画像はレスポンシブ(ryの手抜きイメージ

昔アサインされていた、“困ったちゃん”なとある大手企業のWebデザイン案件のお話。

レスポンシブ神話に惹かれてしまったのか、表組や今さら流行らない2000年代かよ~と哀愁漂うような3カラムのゴテゴテした作りのページで、しかもなんとレスポンシブでブレイブポイントが5つもある・・・。

しかもBtoB商材ばっかりだから、PCとスマホ以外のデバイス、すなわちゲーム機やその他の中途半端な解像度を持つネット端末で閲覧されることなどほぼゼロと言っていいのに、5つのブレイクポイントでデザインするのを盲目的に素晴らしいことと考えているようだった。

いやいや、こんな昭和体質の企業はそこら中に転がっているのである。

レスポンシブWebデザインwは妥協と手抜きの産物

レスポンシブWebデザイン、略してRWD(最初はガンダムかなんかの略語かと思った)が何なのかはという基礎知識はここでは面倒だから説明しない。

その上で言いたいのは、RWDは妥協と手抜きの産物であるということ。異論は認める。1万サイトあれば1万通り考え方があって当然だからだ。独自の考え方がないなら、それこそ手抜きである。

事実、BtoC向けの誰もが使っているようなグルメ予約サイト、ショッピングサイトなどでは、ユーザビリティやデザインを突き詰めるために、PCとスマホでHTMLからデザインを分けていることが多い。

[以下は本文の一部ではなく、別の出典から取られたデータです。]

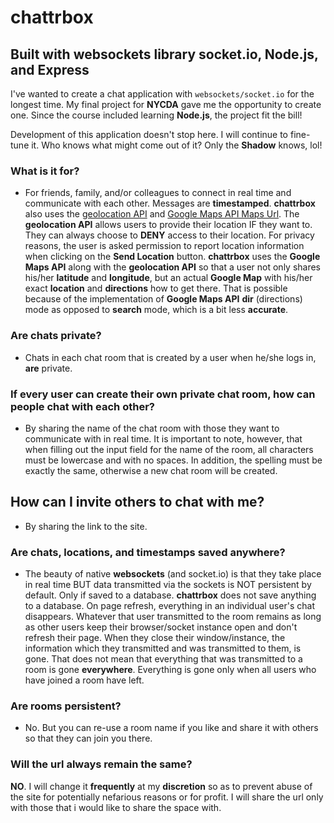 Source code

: # chattrbox 

## Built with websockets library socket.io, Node.js, and Express

I've wanted to create a chat application with `websockets/socket.io` for the longest time. My final project for **NYCDA** gave me the opportunity to create one. Since the course included learning **Node.js**, the project fit the bill!

Development of this application doesn't stop here. I will continue to fine-tune it. Who knows what might come out of it? Only the **Shadow** knows, lol!

### What is it for?
                
+ For friends, family, and/or colleagues to connect in real time and communicate with each other. Messages are **timestamped**. **chattrbox** also uses the
[geolocation API](https://developer.mozilla.org/en-US/docs/Web/API/Geolocation/Using_geolocation)
and [Google Maps API Maps Url](https://developers.google.com/maps/documentation/urls/guide). The **geolocation API** allows users to provide their location IF they want to. They can always choose to **DENY** access to their location. For privacy reasons, the user is asked permission to report location information when clicking on the
**Send Location** button. **chattrbox** uses the **Google Maps API** along with the **geolocation API** so that a user not only shares his/her **latitude** and **longitude**, but an actual **Google Map** with his/her exact **location** and **directions** how to get there. That is possible because of the implementation of **Google Maps API** **dir** (directions) mode as opposed to **search** mode, which is a bit less **accurate**.

### Are chats private?

+ Chats in each chat room that is created by a user when he/she logs in, **are** private.

### If every user can create their own private chat room, how can people chat with each other?

+ By sharing the name of the chat room with those they want to communicate with in real time. It is important to note, however, that when filling out the input field for the name of the room, all characters must be lowercase and with no spaces. In addition, the spelling must be exactly the same, otherwise a new chat room will be created.

## How can I invite others to chat with me?

+ By sharing the link to the site.

### Are chats, locations, and timestamps saved anywhere?

+ The beauty of native **websockets** (and socket.io) is that they take place in real time BUT data transmitted via the sockets is NOT persistent by default. Only if saved to a database. **chattrbox** does not save anything to a database. On page refresh, everything in an individual user's chat disappears. Whatever that user transmitted to the room remains as long as other users keep their browser/socket instance open and don't refresh their page. When they close their window/instance, the information which they transmitted and was transmitted to them, is gone. That does not mean that everything that was transmitted to a room is gone **everywhere**. Everything is gone only when all users who have joined a room have left.

### Are rooms persistent?

+ No. But you can re-use a room name if you like and share it with others so that they can join you there.

### Will the url always remain the same?

**NO**. I will change it **frequently** at my **discretion** so as to prevent abuse of the site for potentially nefarious reasons or for profit. I will share the url only with those that i would like to share the space with.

一般的に机に向かってきちんと使われることが多いPC向けサイトと、歩きながら閲覧されるスマホサイト(良い子は立ち止まって閲覧しよう)では、求められる情報量や情報の順番、機能、視覚的なデザインなどが違わなければならない。

RWDで必ず陥る甘い罠とRWDに向くページ

RWDは1つのHTMLを全部のデバイスで使いまわす手法でしかないから、そこには矛盾と混沌が生まれる運命がある。そして、その運命からは逃れられない。

盲目的にRWDが優れていると考えているダメ管理職とかダメWeb担当者はそのことを理解しなければ始まらないだろう。

もっとも、RWDがとても優れている部分がある。

それは、前述のように妥協と手拭きをしたい場合だ。

世の中には短期間で可能な限りスピード勝負で作った方がよいWebページというのがある。

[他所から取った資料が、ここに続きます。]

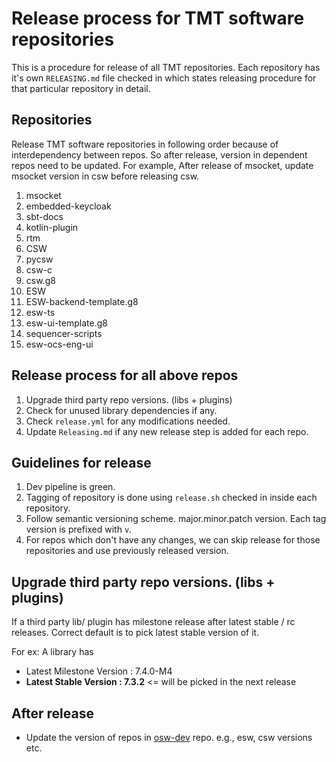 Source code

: # Release process for TMT software repositories

This is a procedure for release of all TMT repositories. Each repository has it's own `RELEASING.md` file checked in
which states releasing procedure for that particular repository in detail.

## Repositories

Release TMT software repositories in following order because of interdependency between repos. So after
release, version in dependent repos need to be updated.
For example,
After release of msocket, update msocket version in csw before releasing csw.

1. msocket
1. embedded-keycloak
1. sbt-docs
1. kotlin-plugin
1. rtm
1. CSW
1. pycsw
1. csw-c
1. csw.g8
1. ESW
1. ESW-backend-template.g8
1. esw-ts
1. esw-ui-template.g8
1. sequencer-scripts
1. esw-ocs-eng-ui

## Release process for all above repos

1. Upgrade third party repo versions. (libs + plugins)
1. Check for unused library dependencies if any.
1. Check `release.yml` for any modifications needed.
1. Update `Releasing.md` if any new release step is added for each repo.

## Guidelines for release

1. Dev pipeline is green.
1. Tagging of repository is done using `release.sh` checked in inside each repository.
1. Follow semantic versioning scheme. major.minor.patch version. Each tag version is prefixed with `v`.
1. For repos which don't have any changes, we can skip release for those repositories and use previously released version.

## Upgrade third party repo versions. (libs + plugins)

If a third party lib/ plugin has milestone release after latest stable / rc releases. Correct default is to pick latest stable version of it.

For ex: A library has

- Latest Milestone Version : 7.4.0-M4
- **Latest Stable Version : 7.3.2**       <= will be picked in the next release

## After release 

- Update the version of repos in [osw-dev](https://github.com/tmtsoftware/osw-dev) repo. e.g., esw, csw versions etc.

ブログでなるべくリアルタイムに発信したい情報や、新製品の紹介やキャンペーンなどで作るLPの類だ。細かなユーザビリティなんかよりも、大雑把でよいからできるだけ多くのデバイスに1つのHTMLソースで情報を提供したい場合である。

そう考えると、やはり大企業の製品紹介などのゴテゴテしたページがRWDで5つのブレイクポイントで作られているというのは、ナンセンスではないかなと思ってしまう節があるのだ。

とは言っても、RWD古いよ、ダサいよとは大きな声では言えないのが現在のWebであって、とりあえずBootstrapとか、あの手の手法は消滅に向かってくれているのが救いかな。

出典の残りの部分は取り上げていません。